Problem requirements — Hand back all of the records exactly as they read.

BEGIN

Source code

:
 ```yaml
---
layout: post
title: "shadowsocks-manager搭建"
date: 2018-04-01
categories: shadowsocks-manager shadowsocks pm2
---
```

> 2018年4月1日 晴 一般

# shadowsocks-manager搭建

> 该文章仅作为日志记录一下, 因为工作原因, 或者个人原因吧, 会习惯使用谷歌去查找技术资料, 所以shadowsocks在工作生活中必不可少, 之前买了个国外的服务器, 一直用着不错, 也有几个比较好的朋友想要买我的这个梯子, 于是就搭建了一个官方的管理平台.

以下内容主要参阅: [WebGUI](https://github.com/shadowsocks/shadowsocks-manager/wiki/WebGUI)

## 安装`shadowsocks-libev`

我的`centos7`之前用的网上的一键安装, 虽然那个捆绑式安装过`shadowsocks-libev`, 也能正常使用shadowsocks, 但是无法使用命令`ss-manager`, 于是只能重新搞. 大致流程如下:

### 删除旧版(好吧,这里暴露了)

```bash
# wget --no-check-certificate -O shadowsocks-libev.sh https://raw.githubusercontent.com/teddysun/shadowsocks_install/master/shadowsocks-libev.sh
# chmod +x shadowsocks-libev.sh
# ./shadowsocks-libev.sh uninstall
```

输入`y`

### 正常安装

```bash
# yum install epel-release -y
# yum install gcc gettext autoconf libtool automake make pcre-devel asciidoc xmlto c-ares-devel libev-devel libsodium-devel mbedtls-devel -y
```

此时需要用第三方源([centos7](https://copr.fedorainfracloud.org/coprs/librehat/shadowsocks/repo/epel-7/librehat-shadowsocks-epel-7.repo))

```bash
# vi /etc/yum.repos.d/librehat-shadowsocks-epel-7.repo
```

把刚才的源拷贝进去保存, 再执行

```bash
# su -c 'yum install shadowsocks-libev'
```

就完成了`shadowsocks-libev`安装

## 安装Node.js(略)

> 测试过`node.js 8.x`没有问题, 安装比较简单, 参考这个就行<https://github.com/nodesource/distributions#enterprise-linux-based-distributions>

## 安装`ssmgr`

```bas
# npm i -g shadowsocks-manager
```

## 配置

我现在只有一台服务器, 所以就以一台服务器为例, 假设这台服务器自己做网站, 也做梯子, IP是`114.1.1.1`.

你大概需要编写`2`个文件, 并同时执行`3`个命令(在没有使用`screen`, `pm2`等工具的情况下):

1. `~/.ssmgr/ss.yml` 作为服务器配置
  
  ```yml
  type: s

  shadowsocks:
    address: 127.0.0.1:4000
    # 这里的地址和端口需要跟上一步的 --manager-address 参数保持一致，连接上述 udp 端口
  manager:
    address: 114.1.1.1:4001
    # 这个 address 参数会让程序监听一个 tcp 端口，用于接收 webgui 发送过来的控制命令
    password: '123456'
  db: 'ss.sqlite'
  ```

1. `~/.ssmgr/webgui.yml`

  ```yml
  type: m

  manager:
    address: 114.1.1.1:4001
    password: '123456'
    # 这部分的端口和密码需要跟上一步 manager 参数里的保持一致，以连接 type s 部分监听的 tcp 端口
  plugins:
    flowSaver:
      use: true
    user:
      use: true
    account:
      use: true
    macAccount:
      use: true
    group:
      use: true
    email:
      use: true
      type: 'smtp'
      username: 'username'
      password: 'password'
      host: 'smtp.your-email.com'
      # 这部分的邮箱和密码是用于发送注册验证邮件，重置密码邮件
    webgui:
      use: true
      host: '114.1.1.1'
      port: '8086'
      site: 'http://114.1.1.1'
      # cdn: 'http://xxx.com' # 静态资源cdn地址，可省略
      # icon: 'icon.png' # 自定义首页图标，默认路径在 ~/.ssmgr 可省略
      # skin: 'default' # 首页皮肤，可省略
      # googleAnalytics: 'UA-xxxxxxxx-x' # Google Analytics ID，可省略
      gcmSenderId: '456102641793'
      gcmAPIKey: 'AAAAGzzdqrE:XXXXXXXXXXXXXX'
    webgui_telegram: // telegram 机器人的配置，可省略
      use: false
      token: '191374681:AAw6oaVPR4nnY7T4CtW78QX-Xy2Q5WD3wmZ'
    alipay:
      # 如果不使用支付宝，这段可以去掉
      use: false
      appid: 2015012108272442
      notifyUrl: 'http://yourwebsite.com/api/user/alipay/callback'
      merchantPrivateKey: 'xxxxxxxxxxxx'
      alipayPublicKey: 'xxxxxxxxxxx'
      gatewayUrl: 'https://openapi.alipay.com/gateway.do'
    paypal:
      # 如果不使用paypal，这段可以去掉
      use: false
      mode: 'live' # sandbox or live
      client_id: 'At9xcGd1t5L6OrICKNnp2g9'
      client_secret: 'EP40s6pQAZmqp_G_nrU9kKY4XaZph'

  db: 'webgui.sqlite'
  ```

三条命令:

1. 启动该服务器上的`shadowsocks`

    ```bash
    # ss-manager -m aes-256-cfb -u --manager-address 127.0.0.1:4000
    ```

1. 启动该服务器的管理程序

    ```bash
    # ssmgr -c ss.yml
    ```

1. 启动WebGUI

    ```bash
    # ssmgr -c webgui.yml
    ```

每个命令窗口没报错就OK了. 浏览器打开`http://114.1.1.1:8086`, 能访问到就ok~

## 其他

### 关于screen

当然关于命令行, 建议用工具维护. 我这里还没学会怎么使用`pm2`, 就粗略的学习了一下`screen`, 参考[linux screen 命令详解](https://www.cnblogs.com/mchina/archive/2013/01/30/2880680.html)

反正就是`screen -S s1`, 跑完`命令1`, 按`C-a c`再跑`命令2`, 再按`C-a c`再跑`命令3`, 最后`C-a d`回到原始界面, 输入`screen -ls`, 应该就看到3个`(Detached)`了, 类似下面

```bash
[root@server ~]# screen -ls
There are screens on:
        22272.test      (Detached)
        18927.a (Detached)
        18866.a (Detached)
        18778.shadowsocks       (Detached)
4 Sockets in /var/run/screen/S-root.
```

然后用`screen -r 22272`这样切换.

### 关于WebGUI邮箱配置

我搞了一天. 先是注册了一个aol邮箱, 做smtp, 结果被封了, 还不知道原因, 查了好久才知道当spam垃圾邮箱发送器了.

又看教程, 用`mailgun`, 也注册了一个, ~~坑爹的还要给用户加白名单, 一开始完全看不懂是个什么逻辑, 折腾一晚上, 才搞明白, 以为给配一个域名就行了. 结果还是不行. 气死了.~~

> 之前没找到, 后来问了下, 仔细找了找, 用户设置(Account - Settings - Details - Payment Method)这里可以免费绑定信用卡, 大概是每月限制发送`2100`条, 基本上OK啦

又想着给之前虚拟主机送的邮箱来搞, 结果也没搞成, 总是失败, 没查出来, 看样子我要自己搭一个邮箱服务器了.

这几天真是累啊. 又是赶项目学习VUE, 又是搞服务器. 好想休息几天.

END

Written answer —
Source code

:
 ```yaml
---
layout: post
title: "shadowsocks-manager搭建"
date: 2018-04-01
categories: shadowsocks-manager shadowsocks pm2
---
```

> 2018年4月1日 晴 一般

# shadowsocks-manager搭建

> 该文章仅作为日志记录一下, 因为工作原因, 或者个人原因吧, 会习惯使用谷歌去查找技术资料, 所以shadowsocks在工作生活中必不可少, 之前买了个国外的服务器, 一直用着不错, 也有几个比较好的朋友想要买我的这个梯子, 于是就搭建了一个官方的管理平台.

以下内容主要参阅: [WebGUI](https://github.com/shadowsocks/shadowsocks-manager/wiki/WebGUI)

## 安装`shadowsocks-libev`

我的`centos7`之前用的网上的一键安装, 虽然那个捆绑式安装过`shadowsocks-libev`, 也能正常使用shadowsocks, 但是无法使用命令`ss-manager`, 于是只能重新搞. 大致流程如下:

### 删除旧版(好吧,这里暴露了)

```bash
# wget --no-check-certificate -O shadowsocks-libev.sh https://raw.githubusercontent.com/teddysun/shadowsocks_install/master/shadowsocks-libev.sh
# chmod +x shadowsocks-libev.sh
# ./shadowsocks-libev.sh uninstall
```

输入`y`

### 正常安装

```bash
# yum install epel-release -y
# yum install gcc gettext autoconf libtool automake make pcre-devel asciidoc xmlto c-ares-devel libev-devel libsodium-devel mbedtls-devel -y
```

此时需要用第三方源([centos7](https://copr.fedorainfracloud.org/coprs/librehat/shadowsocks/repo/epel-7/librehat-shadowsocks-epel-7.repo))

```bash
# vi /etc/yum.repos.d/librehat-shadowsocks-epel-7.repo
```

把刚才的源拷贝进去保存, 再执行

```bash
# su -c 'yum install shadowsocks-libev'
```

就完成了`shadowsocks-libev`安装

## 安装Node.js(略)

> 测试过`node.js 8.x`没有问题, 安装比较简单, 参考这个就行<https://github.com/nodesource/distributions#enterprise-linux-based-distributions>

## 安装`ssmgr`

```bas
# npm i -g shadowsocks-manager
```

## 配置

我现在只有一台服务器, 所以就以一台服务器为例, 假设这台服务器自己做网站, 也做梯子, IP是`114.1.1.1`.

你大概需要编写`2`个文件, 并同时执行`3`个命令(在没有使用`screen`, `pm2`等工具的情况下):

1. `~/.ssmgr/ss.yml` 作为服务器配置
  
  ```yml
  type: s

  shadowsocks:
    address: 127.0.0.1:4000
    # 这里的地址和端口需要跟上一步的 --manager-address 参数保持一致，连接上述 udp 端口
  manager:
    address: 114.1.1.1:4001
    # 这个 address 参数会让程序监听一个 tcp 端口，用于接收 webgui 发送过来的控制命令
    password: '123456'
  db: 'ss.sqlite'
  ```

1. `~/.ssmgr/webgui.yml`

  ```yml
  type: m

  manager:
    address: 114.1.1.1:4001
    password: '123456'
    # 这部分的端口和密码需要跟上一步 manager 参数里的保持一致，以连接 type s 部分监听的 tcp 端口
  plugins:
    flowSaver:
      use: true
    user:
      use: true
    account:
      use: true
    macAccount:
      use: true
    group:
      use: true
    email:
      use: true
      type: 'smtp'
      username: 'username'
      password: 'password'
      host: 'smtp.your-email.com'
      # 这部分的邮箱和密码是用于发送注册验证邮件，重置密码邮件
    webgui:
      use: true
      host: '114.1.1.1'
      port: '8086'
      site: 'http://114.1.1.1'
      # cdn: 'http://xxx.com' # 静态资源cdn地址，可省略
      # icon: 'icon.png' # 自定义首页图标，默认路径在 ~/.ssmgr 可省略
      # skin: 'default' # 首页皮肤，可省略
      # googleAnalytics: 'UA-xxxxxxxx-x' # Google Analytics ID，可省略
      gcmSenderId: '456102641793'
      gcmAPIKey: 'AAAAGzzdqrE:XXXXXXXXXXXXXX'
    webgui_telegram: // telegram 机器人的配置，可省略
      use: false
      token: '191374681:AAw6oaVPR4nnY7T4CtW78QX-Xy2Q5WD3wmZ'
    alipay:
      # 如果不使用支付宝，这段可以去掉
      use: false
      appid: 2015012108272442
      notifyUrl: 'http://yourwebsite.com/api/user/alipay/callback'
      merchantPrivateKey: 'xxxxxxxxxxxx'
      alipayPublicKey: 'xxxxxxxxxxx'
      gatewayUrl: 'https://openapi.alipay.com/gateway.do'
    paypal:
      # 如果不使用paypal，这段可以去掉
      use: false
      mode: 'live' # sandbox or live
      client_id: 'At9xcGd1t5L6OrICKNnp2g9'
      client_secret: 'EP40s6pQAZmqp_G_nrU9kKY4XaZph'

  db: 'webgui.sqlite'
  ```

三条命令:

1. 启动该服务器上的`shadowsocks`

    ```bash
    # ss-manager -m aes-256-cfb -u --manager-address 127.0.0.1:4000
    ```

1. 启动该服务器的管理程序

    ```bash
    # ssmgr -c ss.yml
    ```

1. 启动WebGUI

    ```bash
    # ssmgr -c webgui.yml
    ```

每个命令窗口没报错就OK了. 浏览器打开`http://114.1.1.1:8086`, 能访问到就ok~

## 其他

### 关于screen

当然关于命令行, 建议用工具维护. 我这里还没学会怎么使用`pm2`, 就粗略的学习了一下`screen`, 参考[linux screen 命令详解](https://www.cnblogs.com/mchina/archive/2013/01/30/2880680.html)

反正就是`screen -S s1`, 跑完`命令1`, 按`C-a c`再跑`命令2`, 再按`C-a c`再跑`命令3`, 最后`C-a d`回到原始界面, 输入`screen -ls`, 应该就看到3个`(Detached)`了, 类似下面

```bash
[root@server ~]# screen -ls
There are screens on:
        22272.test      (Detached)
        18927.a (Detached)
        18866.a (Detached)
        18778.shadowsocks       (Detached)
4 Sockets in /var/run/screen/S-root.
```

然后用`screen -r 22272`这样切换.

### 关于WebGUI邮箱配置

我搞了一天. 先是注册了一个aol邮箱, 做smtp, 结果被封了, 还不知道原因, 查了好久才知道当spam垃圾邮箱发送器了.

又看教程, 用`mailgun`, 也注册了一个, ~~坑爹的还要给用户加白名单, 一开始完全看不懂是个什么逻辑, 折腾一晚上, 才搞明白, 以为给配一个域名就行了. 结果还是不行. 气死了.~~

> 之前没找到, 后来问了下, 仔细找了找, 用户设置(Account - Settings - Details - Payment Method)这里可以免费绑定信用卡, 大概是每月限制发送`2100`条, 基本上OK啦

又想着给之前虚拟主机送的邮箱来搞, 结果也没搞成, 总是失败, 没查出来, 看样子我要自己搭一个邮箱服务器了.

这几天真是累啊. 又是赶项目学习VUE, 又是搞服务器. 好想休息几天.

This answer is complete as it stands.